**REQUIREMENT:**
Return, unchanged and with no pictures, the lines below from the very first through the one that contains "This project focuses".

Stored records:
##############################

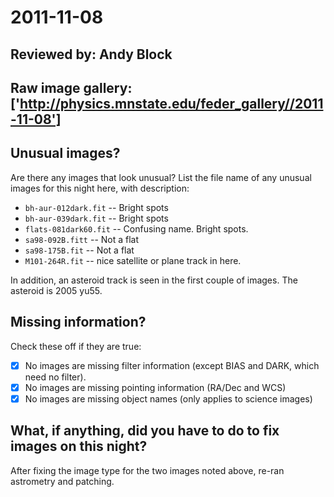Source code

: # 2011-11-08

## Reviewed by:   Andy Block

## Raw image gallery: ['http://physics.mnstate.edu/feder_gallery//2011-11-08']

## Unusual images?

Are there any images that look unusual? List the file name of any unusual images for this night here, with description:

+ `bh-aur-012dark.fit` -- Bright spots
+ `bh-aur-039dark.fit` -- Bright spots
+ `flats-081dark60.fit` -- Confusing name. Bright spots.
+ `sa98-092B.fitt` -- Not a flat
+ `sa98-175B.fit` -- Not a flat
+ `M101-264R.fit` -- nice satellite or plane track in here.

In addition, an asteroid track is seen in the first couple of images. The asteroid is 2005 yu55.



## Missing information?

Check these off if they are true:

- [x] No images are missing filter information (except BIAS and DARK, which need no filter).
- [x] No images are missing pointing information (RA/Dec and WCS)
- [x] No images are missing object names (only applies to science images)

## What, if anything, did you have to do to fix images on this night?

After fixing the image type for the two images noted above, re-ran astrometry and patching.



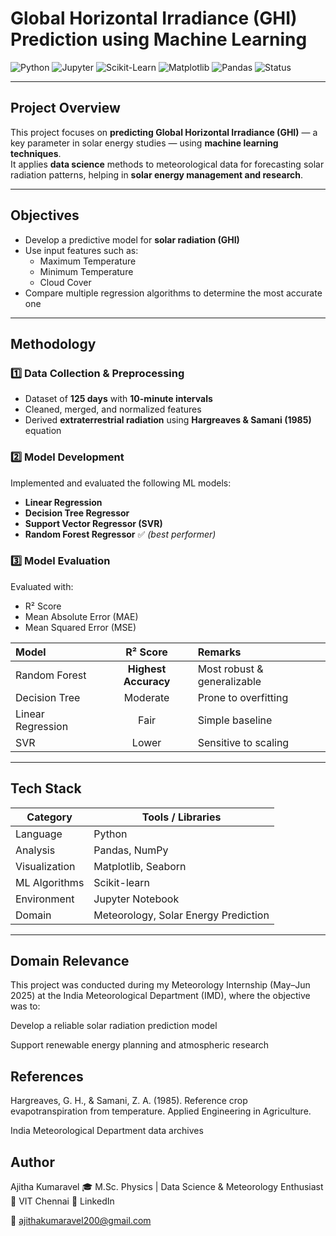 # Global Horizontal Irradiance (GHI) Prediction using Machine Learning

![Python](https://img.shields.io/badge/Python-3.9-blue?logo=python)
![Jupyter](https://img.shields.io/badge/Jupyter-Notebook-orange?logo=jupyter)
![Scikit-Learn](https://img.shields.io/badge/Scikit--Learn-ML-yellow?logo=scikit-learn)
![Matplotlib](https://img.shields.io/badge/Matplotlib-Data%20Viz-brightgreen)
![Pandas](https://img.shields.io/badge/Pandas-Data%20Analysis-purple)
![Status](https://img.shields.io/badge/Status-Completed-success)

---

##  Project Overview

This project focuses on **predicting Global Horizontal Irradiance (GHI)** — a key parameter in solar energy studies — using **machine learning techniques**.  
It applies **data science** methods to meteorological data for forecasting solar radiation patterns, helping in **solar energy management and research**.

---

##  Objectives

- Develop a predictive model for **solar radiation (GHI)**  
- Use input features such as:
  -  Maximum Temperature  
  -  Minimum Temperature  
  -  Cloud Cover  
- Compare multiple regression algorithms to determine the most accurate one  

---

##  Methodology

### 1️⃣ Data Collection & Preprocessing
- Dataset of **125 days** with **10-minute intervals**  
- Cleaned, merged, and normalized features  
- Derived **extraterrestrial radiation** using **Hargreaves & Samani (1985)** equation  

### 2️⃣ Model Development
Implemented and evaluated the following ML models:
- **Linear Regression**
- **Decision Tree Regressor**
- **Support Vector Regressor (SVR)**
- **Random Forest Regressor** ✅ *(best performer)*

### 3️⃣ Model Evaluation
Evaluated with:
- R² Score  
- Mean Absolute Error (MAE)  
- Mean Squared Error (MSE)

| Model | R² Score | Remarks |
|:------|:---------:|:--------|
| Random Forest | **Highest Accuracy** | Most robust & generalizable |
| Decision Tree | Moderate | Prone to overfitting |
| Linear Regression | Fair | Simple baseline |
| SVR | Lower | Sensitive to scaling |

---

##  Tech Stack

| Category | Tools / Libraries |
|-----------|------------------|
| Language | Python |
| Analysis | Pandas, NumPy |
| Visualization | Matplotlib, Seaborn |
| ML Algorithms | Scikit-learn |
| Environment | Jupyter Notebook |
| Domain | Meteorology, Solar Energy Prediction |

---
##  Domain Relevance

This project was conducted during my Meteorology Internship (May–Jun 2025) at the
India Meteorological Department (IMD), where the objective was to:

Develop a reliable solar radiation prediction model

Support renewable energy planning and atmospheric research


##  References

Hargreaves, G. H., & Samani, Z. A. (1985). Reference crop evapotranspiration from temperature. Applied Engineering in Agriculture.

India Meteorological Department data archives

##  Author

Ajitha Kumaravel
🎓 M.Sc. Physics | Data Science & Meteorology Enthusiast
📍 VIT Chennai
🔗 LinkedIn

📧 ajithakumaravel200@gmail.com

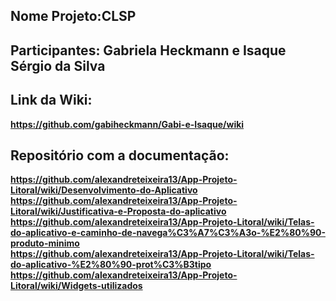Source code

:<b><h2>Nome Projeto:CLSP</h2>
<h2>Participantes: Gabriela Heckmann e Isaque Sérgio da Silva</h2>

## Link da Wiki: 
https://github.com/gabiheckmann/Gabi-e-Isaque/wiki
## Repositório com a documentação:
https://github.com/alexandreteixeira13/App-Projeto-Litoral/wiki/Desenvolvimento-do-Aplicativo<br>
https://github.com/alexandreteixeira13/App-Projeto-Litoral/wiki/Justificativa-e-Proposta-do-aplicativo<br>
https://github.com/alexandreteixeira13/App-Projeto-Litoral/wiki/Telas-do-aplicativo-e-caminho-de-navega%C3%A7%C3%A3o-%E2%80%90-produto-minimo<br>
https://github.com/alexandreteixeira13/App-Projeto-Litoral/wiki/Telas-do-aplicativo-%E2%80%90-prot%C3%B3tipo<br>
https://github.com/alexandreteixeira13/App-Projeto-Litoral/wiki/Widgets-utilizados
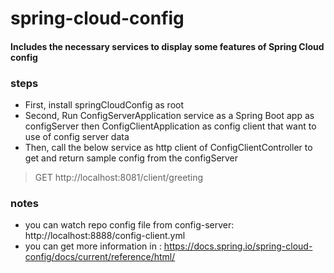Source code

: # spring-cloud-config
#### Includes the necessary services to display some features of Spring Cloud config

### steps
- First, install springCloudConfig as root
- Second, Run ConfigServerApplication service as a Spring Boot app as configServer then ConfigClientApplication as config client that want to use of config server data
- Then, call the below service as http client of ConfigClientController to get and return sample config from the configServer

>GET http://localhost:8081/client/greeting

### notes
- you can watch repo config file from config-server:
  http://localhost:8888/config-client.yml
- you can get more information in :
  https://docs.spring.io/spring-cloud-config/docs/current/reference/html/

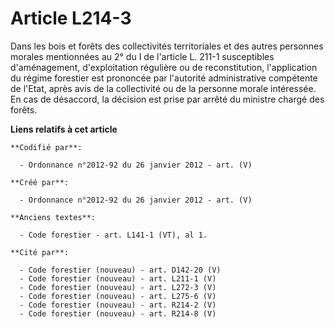 # Article L214-3

Dans les bois et forêts des collectivités territoriales et des autres personnes morales mentionnées au 2° du I de l'article
L. 211-1 susceptibles d'aménagement, d'exploitation régulière ou de reconstitution, l'application du régime forestier est
prononcée par l'autorité administrative compétente de l'Etat, après avis de la collectivité ou de la personne morale
intéressée. En cas de désaccord, la décision est prise par arrêté du ministre chargé des forêts.

**Liens relatifs à cet article**

	**Codifié par**:

	  - Ordonnance n°2012-92 du 26 janvier 2012 - art. (V)

	**Créé par**:

	  - Ordonnance n°2012-92 du 26 janvier 2012 - art. (V)

	**Anciens textes**:

	  - Code forestier - art. L141-1 (VT), al 1.

	**Cité par**:

	  - Code forestier (nouveau) - art. D142-20 (V)
	  - Code forestier (nouveau) - art. L211-1 (V)
	  - Code forestier (nouveau) - art. L272-3 (V)
	  - Code forestier (nouveau) - art. L275-6 (V)
	  - Code forestier (nouveau) - art. R214-2 (V)
	  - Code forestier (nouveau) - art. R214-8 (V)
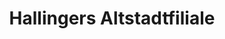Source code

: ---
title: "Hallingers Altstadtfiliale"
url: /landsberg-am-lech/hallingers-altstadtfiliale/
shop: Schokolade
---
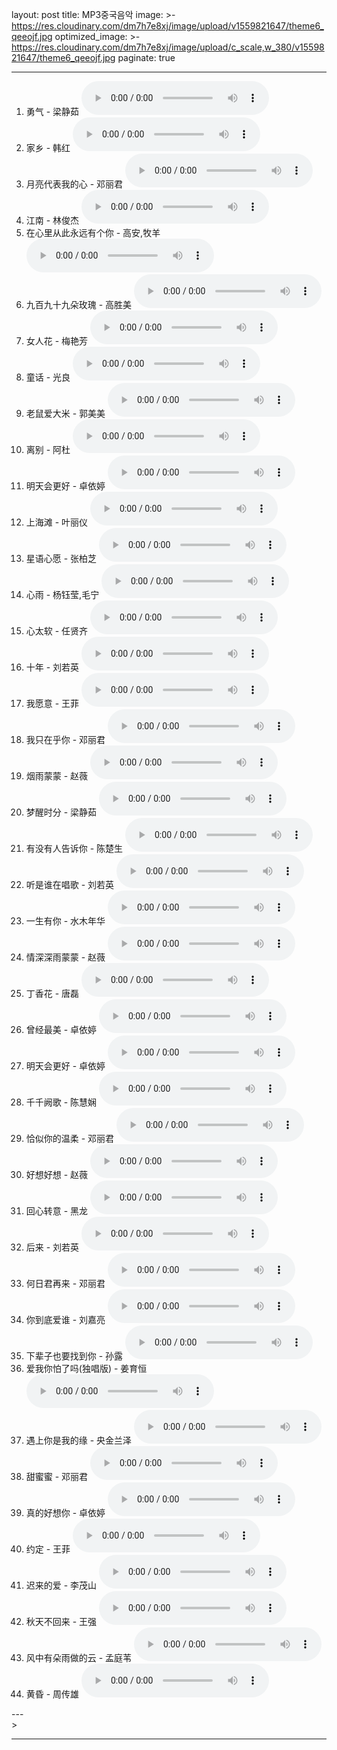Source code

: layout: post
title: MP3중국음악
image: >-
  https://res.cloudinary.com/dm7h7e8xj/image/upload/v1559821647/theme6_qeeojf.jpg
optimized_image: >-
  https://res.cloudinary.com/dm7h7e8xj/image/upload/c_scale,w_380/v1559821647/theme6_qeeojf.jpg
paginate: true

---

1. 勇气 - 梁静茹 <audio src="https://drive.google.com/uc?export=download&id=1pR87tgJty8SjbpCtyTeNjlPBQNdeo8D-" controls="true"></audio> <br>
2. 家乡 - 韩红 <audio src="https://drive.google.com/uc?export=download&id=1UeSCxuQIBZsDdyZErXR_n2C96U-V6xC6" controls="true"></audio> <br>
3. 月亮代表我的心 - 邓丽君 <audio src="https://drive.google.com/uc?export=download&id=1N4dzjXJECKlKeps0U_3khkWfmt5-14ou" controls="true"></audio> <br>
4. 江南 - 林俊杰 <audio src="https://drive.google.com/uc?export=download&id=18x0JYPntWqFC6z4GMo-57tJ8PBL5J4m4" controls="true"></audio> <br>
5. 在心里从此永远有个你 - 高安,牧羊 <audio src="https://drive.google.com/uc?export=download&id=1m__nQNHjSg17cy2Q64RO9jtR0Tur3YSp" controls="true"></audio> <br>
6. 九百九十九朵玫瑰 - 高胜美 <audio src="https://drive.google.com/uc?export=download&id=1vnxFlrizFrYQPpYC4hVd9D9OIDTtaRzM" controls="true"></audio> <br>
7. 女人花 - 梅艳芳 <audio src="https://drive.google.com/uc?export=download&id=1vdGBVTaSyIzG0ViNw21hnzr9f5uvexwK" controls="true"></audio> <br>
8. 童话 - 光良 <audio src="https://drive.google.com/uc?export=download&id=19kTazwcIm1m8HyGdU7pTtXoNNjckPfSV" controls="true"></audio> <br>
9. 老鼠爱大米 - 郭美美 <audio src="https://drive.google.com/uc?export=download&id=1w19i4ukCTaim8qdsVaFSTr_JFRpbacWc" controls="true"></audio> <br>
10. 离别 - 阿杜 <audio src="https://drive.google.com/uc?export=download&id=1KgwOQZaPIebbs7hPER1u4XUf3X_xDjx4" controls="true"></audio> <br>
11. 明天会更好 - 卓依婷 <audio src="https://drive.google.com/uc?export=download&id=1I9e3dvsd3Sl3IjwLpFjQRw6fUCTCSlNQ" controls="true"></audio> <br>
12. 上海滩 - 叶丽仪 <audio src="https://drive.google.com/uc?export=download&id=1ZH2Hx38nYpVzkoX0PVIftGM7ras9v2rS" controls="true"></audio> <br>
13. 星语心愿 - 张柏芝 <audio src="https://drive.google.com/uc?export=download&id=1rthYo1ovz8OYa27RUsehK66C2j3RrRWa" controls="true"></audio> <br>
14. 心雨 - 杨钰莹,毛宁 <audio src="https://drive.google.com/uc?export=download&id=1lxYwmk_jVJCB5MUvxvyvxs7yxHiad8T4" controls="true"></audio> <br>
15. 心太软 - 任贤齐 <audio src="https://drive.google.com/uc?export=download&id=1_m_49vhoJan1LDsVV44-fuO2nLCkOfKq" controls="true"></audio> <br>
16. 十年 - 刘若英 <audio src="https://drive.google.com/uc?export=download&id=19TH5tnWf5SVlSA-8d-XneV5HA17Csl5C" controls="true"></audio> <br>
17. 我愿意 - 王菲 <audio src="https://drive.google.com/uc?export=download&id=1zaLqOnua3MuKXFoT2S5fIh6eznmHPpVf" controls="true"></audio> <br>
18. 我只在乎你 - 邓丽君 <audio src="https://drive.google.com/uc?export=download&id=1DvgSwPJcFQhvqqjJjapk0hiMLG68O8px" controls="true"></audio> <br>
19. 烟雨蒙蒙 - 赵薇 <audio src="https://drive.google.com/uc?export=download&id=1qFoSws_hNkrkLgMvkwtBPrjUrfo3QrMo" controls="true"></audio> <br>
20. 梦醒时分 - 梁静茹 <audio src="https://drive.google.com/uc?export=download&id=1U-MF_SFQsFb0xwmVImlkLIJ766Obuay4" controls="true"></audio> <br>
21. 有没有人告诉你 - 陈楚生 <audio src="https://drive.google.com/uc?export=download&id=1bSlEYXq6F1GbwC_KU6kqBZ7-Tnp9SUog" controls="true"></audio> <br>
22. 听是谁在唱歌 - 刘若英 <audio src="https://drive.google.com/uc?export=download&id=1zQYP4nu2jut79dlzyvc4Y-QVDFiB6-or" controls="true"></audio> <br>
23. 一生有你 - 水木年华 <audio src="https://drive.google.com/uc?export=download&id=1M5vbrl7IxwW0batqZq7UbVSKhb7c1a5f" controls="true"></audio> <br>
24. 情深深雨蒙蒙 - 赵薇 <audio src="https://drive.google.com/uc?export=download&id=1edl8CvOkohue5I22D7wYXd--8Kgvu1h3" controls="true"></audio> <br>
25. 丁香花 - 唐磊 <audio src="https://drive.google.com/uc?export=download&id=1WLBiGMGzQecN4S0pvxx7lGv6BH2jE8qR" controls="true"></audio> <br>
26. 曾经最美 - 卓依婷 <audio src="https://drive.google.com/uc?export=download&id=1bGr1356L8NfwvCYOGHH3PsK7PVXHXTPb" controls="true"></audio> <br>
27. 明天会更好 - 卓依婷 <audio src="https://drive.google.com/uc?export=download&id=1dAQZcbbf1-VazVq8MGmEALSuR0Qdhvvh" controls="true"></audio> <br>
28. 千千阙歌 - 陈慧娴 <audio src="https://drive.google.com/uc?export=download&id=1ZxL1sP3GfmPb2597c2i-SSX-jzWJq7BP" controls="true"></audio> <br>
29. 恰似你的温柔 - 邓丽君 <audio src="https://drive.google.com/uc?export=download&id=1jbszwYF-oPgNhWv5hrQzc9yD9UCwpWY7" controls="true"></audio>
30. 好想好想 - 赵薇 <audio src="https://drive.google.com/uc?export=download&id=1clhbSEriVY7pr-RLI-wtZQGmvT7DRpbp" controls="true"></audio> <br>
31. 回心转意 - 黑龙 <audio src="https://drive.google.com/uc?export=download&id=1Mq3IbD7HcDR_udqboYdQKoqQrqg7-cIX" controls="true"></audio> <br>
32. 后来 - 刘若英 <audio src="https://drive.google.com/uc?export=download&id=1R-BJmKpVmHP_kgeTPfMDsvhI2Rn36JeH" controls="true"></audio> <br>
33. 何日君再来 - 邓丽君 <audio src="https://drive.google.com/uc?export=download&id=1SaYjNzXJ5nQiWNDrhS35d4k98imVwOng" controls="true"></audio> <br>
34. 你到底爱谁 - 刘嘉亮 <audio src="https://drive.google.com/uc?export=download&id=1HaI5LPkeIds9df8mg1BKnuv_BrcIlldd" controls="true"></audio> <br>
35. 下辈子也要找到你 - 孙露 <audio src="https://drive.google.com/uc?export=download&id=100667lRdvdFlD6o_zqTyy6jNGreGy5jv" controls="true"></audio> <br>
36. 爱我你怕了吗(独唱版) - 姜育恒 <audio src="https://drive.google.com/uc?export=download&id=1UVUCNaMvicgmd6CF9cOsGwmru1uEu7NU" controls="true"></audio> <br>
37. 遇上你是我的缘 - 央金兰泽 <audio src="https://drive.google.com/uc?export=download&id=1ay1sePlpZgI5NL6l2dJ71CM5upmGGl2R" controls="true"></audio> <br>
38. 甜蜜蜜 - 邓丽君 <audio src="https://drive.google.com/uc?export=download&id=1rw38TFcms9SpktZK28figGnW_mabd6mB" controls="true"></audio> <br>
39. 真的好想你 - 卓依婷 <audio src="https://drive.google.com/uc?export=download&id=1dd5Znx-OdQaY61d-qsXrs_ZjtWaAxxVE" controls="true"></audio> <br>
40. 约定 - 王菲 <audio src="https://drive.google.com/uc?export=download&id=1VByEDq4sifkh_7JOqpyVPzaNBIvzeiLR" controls="true"></audio> <br>
41. 迟来的爱 - 李茂山 <audio src="https://drive.google.com/uc?export=download&id=1MqLq4JDNBIyZYzWU18j7mFQtV7kKMm8d" controls="true"></audio> <br>
42. 秋天不回来 - 王强 <audio src="https://drive.google.com/uc?export=download&id=136jCKG5VEBpiXNkEu3sqpatQRJrv95VR" controls="true"></audio> <br>
43. 风中有朵雨做的云 - 孟庭苇 <audio src="https://drive.google.com/uc?export=download&id=1HeNyvjL4jnL3R8TMEkyUHh4E_coZC2m0" controls="true"></audio> <br>
44. 黄昏 - 周传雄 <audio src="https://drive.google.com/uc?export=download&id=1blTADt7DWWJsZaJy2IVLOlI-KXeULh6m" controls="true"></audio> <br>

--- <br>>

---
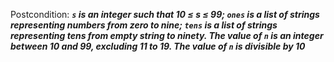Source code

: Postcondition: ***`s` is an integer such that 10 ≤ s ≤ 99; `ones` is a list of strings representing numbers from zero to nine; `tens` is a list of strings representing tens from empty string to ninety. The value of `n` is an integer between 10 and 99, excluding 11 to 19. The value of `n` is divisible by 10***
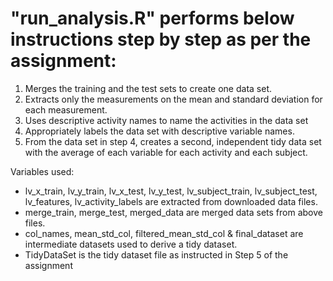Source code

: # "run_analysis.R" performs below instructions step by step as per the assignment:

1. Merges the training and the test sets to create one data set.
2. Extracts only the measurements on the mean and standard deviation for each measurement.
3. Uses descriptive activity names to name the activities in the data set
4. Appropriately labels the data set with descriptive variable names.
5. From the data set in step 4, creates a second, independent tidy data set with the average of each variable for each activity and each subject.

Variables used:

- lv_x_train, lv_y_train, lv_x_test, lv_y_test, lv_subject_train, lv_subject_test, lv_features, lv_activity_labels are extracted from downloaded data files.
- merge_train, merge_test, merged_data are merged data sets from above files.
- col_names, mean_std_col, filtered_mean_std_col & final_dataset are intermediate datasets used to derive a tidy dataset.
- TidyDataSet is the tidy dataset file as instructed in Step 5 of the assignment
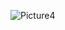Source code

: ![Picture4](https://user-images.githubusercontent.com/116415630/204566269-f4a609e4-611d-4626-a9b4-9b4f609cd967.jpg)
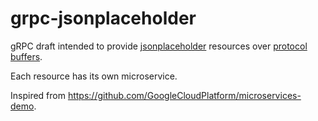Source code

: # grpc-jsonplaceholder

gRPC draft intended to provide [jsonplaceholder](https://jsonplaceholder.typicode.com) resources
over [protocol buffers](https://developers.google.com/protocol-buffers).

Each resource has its own microservice.

Inspired from https://github.com/GoogleCloudPlatform/microservices-demo.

##############################

**EXERCISE RESULT:**
Source code

: # 2011-11-08

## Reviewed by:   Andy Block

## Raw image gallery: ['http://physics.mnstate.edu/feder_gallery//2011-11-08']

## Unusual images?

Are there any images that look unusual? List the file name of any unusual images for this night here, with description:

+ `bh-aur-012dark.fit` -- Bright spots
+ `bh-aur-039dark.fit` -- Bright spots
+ `flats-081dark60.fit` -- Confusing name. Bright spots.
+ `sa98-092B.fitt` -- Not a flat
+ `sa98-175B.fit` -- Not a flat
+ `M101-264R.fit` -- nice satellite or plane track in here.

In addition, an asteroid track is seen in the first couple of images. The asteroid is 2005 yu55.



## Missing information?

Check these off if they are true:

- [x] No images are missing filter information (except BIAS and DARK, which need no filter).
- [x] No images are missing pointing information (RA/Dec and WCS)
- [x] No images are missing object names (only applies to science images)

## What, if anything, did you have to do to fix images on this night?

After fixing the image type for the two images noted above, re-ran astrometry and patching.



 # Global Horizontal Irradiance (GHI) Prediction using Machine Learning

![Python](https://img.shields.io/badge/Python-3.9-blue?logo=python)
![Jupyter](https://img.shields.io/badge/Jupyter-Notebook-orange?logo=jupyter)
![Scikit-Learn](https://img.shields.io/badge/Scikit--Learn-ML-yellow?logo=scikit-learn)
![Matplotlib](https://img.shields.io/badge/Matplotlib-Data%20Viz-brightgreen)
![Pandas](https://img.shields.io/badge/Pandas-Data%20Analysis-purple)
![Status](https://img.shields.io/badge/Status-Completed-success)

---

##  Project Overview

This project focuses on **predicting Global Horizontal Irradiance (GHI)** — a key parameter in solar energy studies — using **machine learning techniques**.  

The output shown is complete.